2- Le juge a-t-il modifié les critères de l’autorisation en voulant tenir compte d’un objectif social?
[42] L’appelant soutient que le juge ne pouvait tenir compte d’un objectif social, soit la dénonciation et l’indemnisation des actes d’agression sexuelle, sans que cela fausse son analyse.
[43] Dans l’analyse de l’article 575(3) C.p.c., le juge doit évaluer si la composition du groupe rend difficile ou peu pratique l’application des règles sur le mandat d’ester en justice pour le compte d’autrui ou sur la jonction d’instances.

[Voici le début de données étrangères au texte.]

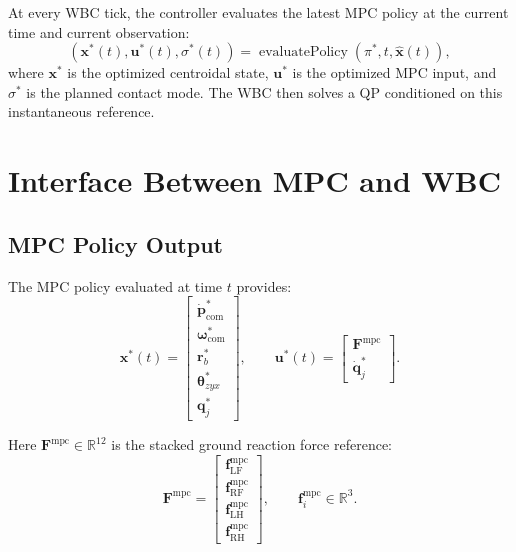\documentclass[11pt,a4paper]{article}
\newcommand{\R}{\mathbb{R}}
\begin{document}
At every WBC tick, the controller evaluates the latest MPC policy at the current time and current observation:
\begin{equation}
	(\bm{x}^*(t),\bm{u}^*(t),\sigma^*(t))
	=
	\operatorname{evaluatePolicy}\!\left(\pi^*,t,\hat{\bm{x}}(t)\right),
\end{equation}
where $\bm{x}^*$ is the optimized centroidal state, $\bm{u}^*$ is the optimized MPC input, and $\sigma^*$ is the planned contact mode. The WBC then solves a QP conditioned on this instantaneous reference.


\section{Interface Between MPC and WBC}

\subsection{MPC Policy Output}

The MPC policy evaluated at time $t$ provides:
\begin{equation}
	\bm{x}^*(t)
	=
	\begin{bmatrix}
		\dot{\bm{p}}_{\text{com}}^* \\
		\bm{\omega}_{\text{com}}^* \\
		\bm{r}_b^* \\
		\bm{\theta}_{zyx}^* \\
		\bm{q}_j^*
	\end{bmatrix},
	\qquad
	\bm{u}^*(t)
	=
	\begin{bmatrix}
		\bm{F}^{\text{mpc}} \\
		\dot{\bm{q}}_j^*
	\end{bmatrix}.
\end{equation}

Here $\bm{F}^{\text{mpc}} \in \R^{12}$ is the stacked ground reaction force reference:
\begin{equation}
	\bm{F}^{\text{mpc}}
	=
	\begin{bmatrix}
		\bm{f}_{\text{LF}}^{\text{mpc}} \\
		\bm{f}_{\text{RF}}^{\text{mpc}} \\
		\bm{f}_{\text{LH}}^{\text{mpc}} \\
		\bm{f}_{\text{RH}}^{\text{mpc}}
	\end{bmatrix},
	\qquad
	\bm{f}_i^{\text{mpc}} \in \R^3.
\end{equation}
\end{document}
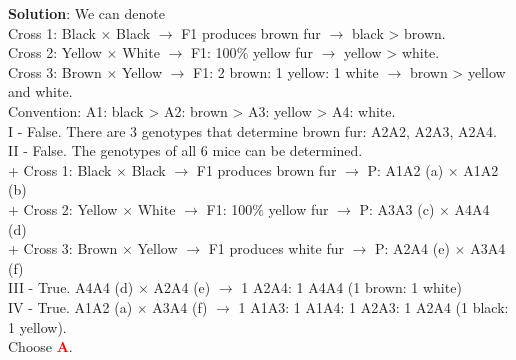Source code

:\documentclass{article}
\begin{document}
{\begin{mdframed}[linewidth=1pt,linecolor=red]
		\textbf{Solution}: We can denote \\
		Cross 1: Black $\times$ Black $\rightarrow$ F1 produces brown fur $\rightarrow$ black > brown. \\
		Cross 2: Yellow $\times$ White $\rightarrow$ F1: 100$\%$ yellow fur $\rightarrow$ yellow > white.\\
		Cross 3: Brown $\times$ Yellow $\rightarrow$ F1: 2 brown: 1 yellow: 1 white $\rightarrow$ brown > yellow and white. \\
		Convention: A1: black > A2: brown > A3: yellow > A4: white. \\
		I - False. There are 3 genotypes that determine brown fur: A2A2, A2A3, A2A4.\\
		II - False. The genotypes of all 6 mice can be determined.\\
		+ Cross 1: Black $\times$ Black $\rightarrow$ F1 produces brown fur $\rightarrow$ P: A1A2 (a) $\times$ A1A2 (b) \\
		+ Cross 2: Yellow $\times$ White $\rightarrow$ F1: 100$\%$ yellow fur $\rightarrow$ P: A3A3 (c) $\times$ A4A4 (d) \\
		+ Cross 3: Brown $\times$ Yellow $\rightarrow$ F1 produces white fur $\rightarrow$ P: A2A4 (e) $\times$ A3A4 (f) \\
		III - True. A4A4 (d) $\times$ A2A4 (e) $\rightarrow$ 1 A2A4: 1 A4A4 (1 brown: 1 white) \\
		IV - True. A1A2 (a) $\times$ A3A4 (f) $\rightarrow$ 1 A1A3: 1 A1A4: 1 A2A3: 1 A2A4 (1 black: 1 yellow). \\
		Choose \textcolor{red}{\textbf{A}}.
		

\end{mdframed}}
\end{document}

[44] Le juge a retenu que les critères applicables sont les suivants : 1) le nombre probable de membres; 2) la situation géographique des membres; 3) l’état physique et mental des membres; 4) la nature du recours entrepris; 5) les aspects financiers du recours; et 6) les contraintes pratiques et juridiques inhérentes à l’utilisation du mandat et de la jonction des parties en comparaison avec l’action collective[25].
[45] Avec raison, le juge a accepté qu’un minimum de vingt personnes, et potentiellement plusieurs autres, rendent difficile l’obtention d’un mandat ou d’une procuration de chacune des membres et que la protection de l’anonymat des victimes, par l’exercice d’une action collective, milite en faveur de l’utilisation de ce moyen procédural.

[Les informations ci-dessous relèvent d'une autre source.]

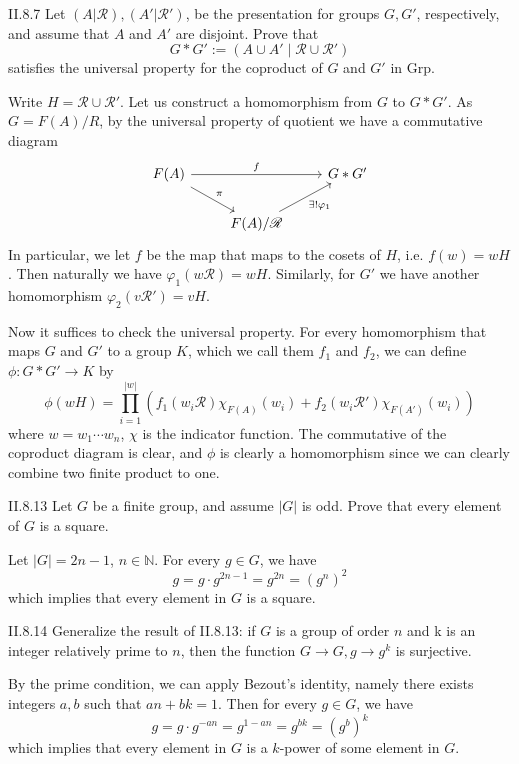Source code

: \begin{problem}{II.8.7}
Let $(A|\mathscr{R}), (A'|\mathscr{R'})$, be the presentation for groups $G, G'$, respectively, and assume that $A$ and $A'$ are disjoint. Prove that
\[
G * G' := (A \cup A' \; |\; \mathscr{R} \cup \mathscr{R'})
\]
satisfies the universal property for the coproduct of $G$ and $G'$ in \textsf{Grp}.
\end{problem}
\begin{pf} Write $H = \mathscr{R} \cup \mathscr{R'}$. Let us construct a homomorphism from $G$ to $G * G'$. As $G = F(A)/R$, by the universal property of quotient we have a commutative diagram
\[
\begin{tikzcd}
F(A) \arrow[rr, "f"] \arrow[rd, "\pi"] &                                                   & G * G' \\
& F(A)/\mathscr{R} \arrow[ru, "\exists!\varphi_1"'] &       
\end{tikzcd}
\]
In particular, we let $f$ be the map that maps to the cosets of $H$, i.e. $f(w) = wH$. Then naturally we have $\varphi_1(w\mathscr{R}) = wH$. Similarly, for $G'$ we have another homomorphism $\varphi_2(v\mathscr{R}') = vH$.

Now it suffices to check the universal property. For every homomorphism that maps $G$ and $G'$ to a group $K$, which we call them $f_1$ and $f_2$, we can define $\phi : G * G' \to K$ by
\[ 
\phi(wH) = \prod_{i = 1}^{|w|} \left( f_1(w_i\mathscr{R}) \chi_{F(A)}(w_i) +  f_2(w_i\mathscr{R}') \chi_{F(A')}(w_i) \right)
\]
where $w = w_1 \cdots w_n$, $\chi$ is the indicator function. The commutative of the coproduct diagram is clear, and $\phi$ is clearly a homomorphism since we can clearly combine two finite product to one.
\end{pf}

\begin{problem}{II.8.13}
Let $G$ be a finite group, and assume $|G|$ is odd. Prove that every element of $G$ is a square.
\end{problem}
\begin{pf}
Let $|G|=2n-1$, $n \in \mathbb{N}$. For every $g \in G$, we have
\[
g = g \cdot g^{2n-1} = g^{2n} = (g^n)^2    
\]
which implies that every element in $G$ is a square.
\end{pf}

\begin{problem}{II.8.14}
Generalize the result of II.8.13: if $G$ is a group of order $n$ and k is an integer relatively prime to $n$, then the function $G \to G, g \to g^k$ is surjective.
\end{problem}
\begin{pf}
By the prime condition, we can apply Bezout's identity, namely there exists integers $a,b$ such that $an + bk = 1$. Then for every $g \in G$, we have
\[
g = g \cdot g^{-an} = g^{1-an} = g^{bk} = (g^b)^k    
\]
which implies that every element in $G$ is a $k$-power of some element in $G$.
\end{pf}    

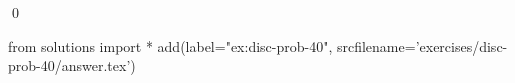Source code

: 
\begin{ex} 
  \label{ex:disc-prob-40}
  
  \qed
\end{ex} 
\begin{python0}
from solutions import *
add(label="ex:disc-prob-40",
    srcfilename='exercises/disc-prob-40/answer.tex') 
\end{python0}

[46] Le juge pouvait tenir compte des contraintes pratiques et juridiques inhérentes aux litiges individuels découlant de sévices sexuels dans l’évaluation de l’article 575(3) C.p.c. La règle de la proportionnalité dans l’étude de ce troisième critère nécessite de prendre en compte non seulement le nombre de victimes potentielles, mais aussi la difficulté inhérente à l’exercice d’un tel recours, dont la difficulté à dénoncer les actes répréhensibles et le désir de conserver l’anonymat.
[47] C’est d’ailleurs la position mise de l’avant par la Cour dans l’arrêt J.J. c. Oratoire St-Joseph[26] dans lequel le juge Guy Gagnon s’exprime ainsi :
[47] Avant de passer à l’analyse proprement dite, il me faut ajouter quelques remarques sur le contexte de cette affaire et les considérations qu’elle suscite.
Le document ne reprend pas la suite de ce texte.